Invited Commentary

There is an increasing interest in the use of robotic-assisted therapy to facilitate and augment upper-extremity movement for people with hemiparesis. This focus is an attempt either to improve patients' rehabilitation outcomes beyond our current capabilities or, as Kutner et al¹ suggest, to decrease the therapist time demands necessary for the delivery of repetitive task practice. The robotic assistive devices have been used in accordance with current neuroscience literature in animals and motor control literature in humans. They take advantage of recent improvements in robotic design, the development of haptic interfaces, and the use of virtual reality simulations, interfaced with the robots. Most of the robots have been designed to train the shoulder and elbow, supporting the limb as needed, with the limb moved either passively^2,3 or requiring active movement.^4–7 Far fewer robots have been designed to train the arm and wrist⁷ or arm and hand together.^8–12 Some of the robots emphasize impairment-based practice,^3,4 whereas other robots focus on more task-based practice,^7,9,10 with the complexity of sensory feedback ranging from simple⁴ to complex, 2- and 3-dimensional, interactive simulations.^9–14

Two reviews found that robot-assisted therapy showed potential to improve upper-extremity function^15,16 and improve strength.¹⁶ However, neither review could confirm evidence for improvement in activities of daily living, which may reflect an inability of activities of daily living scales to accurately demonstrate changes in paretic limb function.¹⁵

In this study, Kutner et al showed that 30 hours of therapist-supervised repetitive task practice combined with 30 hours of robotic-assisted therapy resulted in similar reports of improvement in hand function, as measured by the patients' responses to 5 questions on the Stroke Impact Scale (ie, carrying heavy objects, turning a knob, opening a can/jar, tying a shoelace, and picking up a dime), as well as improvement in the measure of overall stroke recovery. The robotic device used in this experiment was the Hand Mentor.
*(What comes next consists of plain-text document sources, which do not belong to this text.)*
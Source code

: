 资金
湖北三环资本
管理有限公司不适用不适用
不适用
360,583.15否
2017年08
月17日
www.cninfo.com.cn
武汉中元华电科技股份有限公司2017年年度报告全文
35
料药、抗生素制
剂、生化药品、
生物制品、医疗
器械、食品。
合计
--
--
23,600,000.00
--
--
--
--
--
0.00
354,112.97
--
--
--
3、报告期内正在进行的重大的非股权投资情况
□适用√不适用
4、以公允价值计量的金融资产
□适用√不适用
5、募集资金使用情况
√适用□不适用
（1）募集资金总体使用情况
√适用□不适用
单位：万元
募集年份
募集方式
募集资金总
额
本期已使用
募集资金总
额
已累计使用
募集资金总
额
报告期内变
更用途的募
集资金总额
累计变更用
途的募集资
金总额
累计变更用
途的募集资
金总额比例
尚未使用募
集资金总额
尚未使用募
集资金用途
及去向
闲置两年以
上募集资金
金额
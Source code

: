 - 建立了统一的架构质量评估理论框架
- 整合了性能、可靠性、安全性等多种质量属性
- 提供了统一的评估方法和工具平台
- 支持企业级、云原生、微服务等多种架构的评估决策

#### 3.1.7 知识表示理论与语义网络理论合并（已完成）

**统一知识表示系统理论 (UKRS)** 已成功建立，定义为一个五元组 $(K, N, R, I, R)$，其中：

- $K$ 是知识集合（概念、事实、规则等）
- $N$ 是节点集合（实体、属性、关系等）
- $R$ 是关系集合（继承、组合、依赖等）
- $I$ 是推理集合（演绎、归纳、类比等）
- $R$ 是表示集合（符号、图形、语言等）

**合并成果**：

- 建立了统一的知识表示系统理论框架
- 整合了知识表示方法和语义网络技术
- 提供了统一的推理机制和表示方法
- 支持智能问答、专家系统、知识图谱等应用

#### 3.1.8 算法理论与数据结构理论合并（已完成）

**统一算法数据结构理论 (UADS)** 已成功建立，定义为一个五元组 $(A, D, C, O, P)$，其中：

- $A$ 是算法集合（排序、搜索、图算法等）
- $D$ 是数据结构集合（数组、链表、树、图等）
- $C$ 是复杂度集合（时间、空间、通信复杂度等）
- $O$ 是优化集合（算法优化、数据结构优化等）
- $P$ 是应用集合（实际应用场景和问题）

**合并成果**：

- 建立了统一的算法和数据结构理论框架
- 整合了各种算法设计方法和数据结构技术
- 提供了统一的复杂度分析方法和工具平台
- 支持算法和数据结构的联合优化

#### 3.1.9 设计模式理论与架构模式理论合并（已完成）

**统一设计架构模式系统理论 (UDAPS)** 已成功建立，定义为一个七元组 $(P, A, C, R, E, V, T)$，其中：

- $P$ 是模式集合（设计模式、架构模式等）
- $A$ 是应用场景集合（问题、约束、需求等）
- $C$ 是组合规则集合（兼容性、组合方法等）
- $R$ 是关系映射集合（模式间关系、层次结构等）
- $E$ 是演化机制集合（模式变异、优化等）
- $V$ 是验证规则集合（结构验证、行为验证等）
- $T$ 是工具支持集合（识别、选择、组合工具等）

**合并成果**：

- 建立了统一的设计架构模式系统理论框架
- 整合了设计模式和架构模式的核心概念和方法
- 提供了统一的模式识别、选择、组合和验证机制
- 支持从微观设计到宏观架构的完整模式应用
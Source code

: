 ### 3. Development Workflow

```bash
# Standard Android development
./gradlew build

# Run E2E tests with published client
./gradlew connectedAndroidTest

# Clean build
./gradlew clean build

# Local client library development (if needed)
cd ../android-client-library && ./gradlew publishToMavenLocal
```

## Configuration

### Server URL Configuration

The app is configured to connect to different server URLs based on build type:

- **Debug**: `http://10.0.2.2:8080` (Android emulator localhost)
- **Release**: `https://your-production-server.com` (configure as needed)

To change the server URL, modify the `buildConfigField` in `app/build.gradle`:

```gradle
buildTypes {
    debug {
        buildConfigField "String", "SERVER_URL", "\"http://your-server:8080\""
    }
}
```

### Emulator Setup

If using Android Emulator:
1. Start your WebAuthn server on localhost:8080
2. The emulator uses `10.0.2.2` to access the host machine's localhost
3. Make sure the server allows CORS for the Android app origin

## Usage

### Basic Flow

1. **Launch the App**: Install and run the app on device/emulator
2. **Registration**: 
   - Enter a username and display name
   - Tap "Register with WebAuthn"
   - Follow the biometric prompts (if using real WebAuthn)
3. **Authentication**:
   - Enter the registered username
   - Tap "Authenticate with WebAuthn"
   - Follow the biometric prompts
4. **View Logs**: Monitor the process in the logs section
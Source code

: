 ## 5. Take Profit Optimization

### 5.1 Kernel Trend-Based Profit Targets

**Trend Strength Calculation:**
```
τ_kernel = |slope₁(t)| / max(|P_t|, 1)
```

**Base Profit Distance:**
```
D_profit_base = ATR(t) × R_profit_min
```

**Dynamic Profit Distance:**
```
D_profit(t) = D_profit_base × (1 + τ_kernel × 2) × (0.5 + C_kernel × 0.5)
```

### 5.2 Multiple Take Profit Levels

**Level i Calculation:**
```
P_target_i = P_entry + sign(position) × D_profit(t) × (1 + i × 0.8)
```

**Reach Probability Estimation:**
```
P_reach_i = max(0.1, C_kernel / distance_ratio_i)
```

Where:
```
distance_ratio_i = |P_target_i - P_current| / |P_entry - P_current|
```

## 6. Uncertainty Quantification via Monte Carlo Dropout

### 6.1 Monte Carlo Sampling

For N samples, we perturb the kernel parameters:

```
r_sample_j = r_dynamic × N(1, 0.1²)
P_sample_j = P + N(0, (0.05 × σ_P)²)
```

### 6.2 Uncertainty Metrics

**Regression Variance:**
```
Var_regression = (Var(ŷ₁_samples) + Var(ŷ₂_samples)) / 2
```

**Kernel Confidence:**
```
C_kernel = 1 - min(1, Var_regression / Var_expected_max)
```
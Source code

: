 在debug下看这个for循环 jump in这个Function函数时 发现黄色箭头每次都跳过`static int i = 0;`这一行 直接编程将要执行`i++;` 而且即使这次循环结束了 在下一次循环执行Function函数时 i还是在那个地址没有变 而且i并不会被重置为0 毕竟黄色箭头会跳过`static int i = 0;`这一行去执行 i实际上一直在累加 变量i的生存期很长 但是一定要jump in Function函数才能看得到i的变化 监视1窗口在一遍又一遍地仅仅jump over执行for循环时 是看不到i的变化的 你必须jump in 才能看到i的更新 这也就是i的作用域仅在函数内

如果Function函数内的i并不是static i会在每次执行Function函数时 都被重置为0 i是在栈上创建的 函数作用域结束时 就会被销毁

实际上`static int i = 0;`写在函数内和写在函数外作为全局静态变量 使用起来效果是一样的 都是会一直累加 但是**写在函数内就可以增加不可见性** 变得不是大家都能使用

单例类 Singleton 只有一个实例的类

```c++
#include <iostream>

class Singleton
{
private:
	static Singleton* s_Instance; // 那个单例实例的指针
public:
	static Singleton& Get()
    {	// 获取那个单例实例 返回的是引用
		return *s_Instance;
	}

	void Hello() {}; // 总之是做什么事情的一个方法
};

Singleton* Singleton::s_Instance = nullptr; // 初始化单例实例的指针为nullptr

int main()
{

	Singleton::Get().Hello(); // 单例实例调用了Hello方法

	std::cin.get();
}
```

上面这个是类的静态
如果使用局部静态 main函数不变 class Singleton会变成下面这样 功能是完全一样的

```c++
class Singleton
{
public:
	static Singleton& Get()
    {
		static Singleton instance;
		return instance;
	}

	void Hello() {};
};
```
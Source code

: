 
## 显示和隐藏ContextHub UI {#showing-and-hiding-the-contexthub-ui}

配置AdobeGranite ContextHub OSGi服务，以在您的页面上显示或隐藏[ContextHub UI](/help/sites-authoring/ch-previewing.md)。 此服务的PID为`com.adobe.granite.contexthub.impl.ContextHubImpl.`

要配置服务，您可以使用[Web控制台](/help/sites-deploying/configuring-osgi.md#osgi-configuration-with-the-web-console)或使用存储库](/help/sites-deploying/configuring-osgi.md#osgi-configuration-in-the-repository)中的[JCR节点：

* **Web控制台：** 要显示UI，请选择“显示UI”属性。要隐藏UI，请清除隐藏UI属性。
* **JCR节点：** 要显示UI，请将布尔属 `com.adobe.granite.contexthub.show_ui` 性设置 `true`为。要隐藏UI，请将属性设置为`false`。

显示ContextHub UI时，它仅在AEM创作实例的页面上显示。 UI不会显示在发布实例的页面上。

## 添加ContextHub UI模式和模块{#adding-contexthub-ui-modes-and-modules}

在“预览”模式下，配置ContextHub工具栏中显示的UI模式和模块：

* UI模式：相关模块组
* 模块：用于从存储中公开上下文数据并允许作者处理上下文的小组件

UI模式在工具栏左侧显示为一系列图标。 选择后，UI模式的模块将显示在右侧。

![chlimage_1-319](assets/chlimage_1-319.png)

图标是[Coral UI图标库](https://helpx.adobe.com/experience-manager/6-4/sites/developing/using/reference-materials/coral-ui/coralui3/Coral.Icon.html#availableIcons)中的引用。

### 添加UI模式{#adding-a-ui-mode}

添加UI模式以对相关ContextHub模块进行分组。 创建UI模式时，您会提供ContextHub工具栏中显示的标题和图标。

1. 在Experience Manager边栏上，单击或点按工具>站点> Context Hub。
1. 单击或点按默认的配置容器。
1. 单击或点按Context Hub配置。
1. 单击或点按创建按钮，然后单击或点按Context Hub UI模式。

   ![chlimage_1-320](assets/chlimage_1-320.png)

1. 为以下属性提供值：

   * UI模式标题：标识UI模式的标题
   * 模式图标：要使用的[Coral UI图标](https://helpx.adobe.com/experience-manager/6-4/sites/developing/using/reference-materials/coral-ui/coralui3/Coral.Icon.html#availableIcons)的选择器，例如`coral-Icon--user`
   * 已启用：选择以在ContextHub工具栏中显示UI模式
The Hand Mentor has preprogrammed activities that provide continuous stretch of preset durations to the finger flexors (termed “anti-spasticity program”), a wrist flexion or extension strengthening protocol, and a muscle recruitment protocol, where the patient receives feedback regarding the intensity of the electromyographic signal related to wrist and finger movement. As this is an impairment-based system, it appears that, in addition to comparing the use of the robot as a therapeutic adjunct to task practice, the authors also were comparing particular therapeutic principles, specifically task-based training with a combination of task-based training and impairment-level interventions. The authors' findings of similar improvements in reported hand function and stroke recovery raise several interesting questions. What is the role of impairment-level interventions versus functional training? Is the combination important, and if it is important, what is the ideal dosing for each component? Is the total intensity or amount of practice more important than the difference in approach?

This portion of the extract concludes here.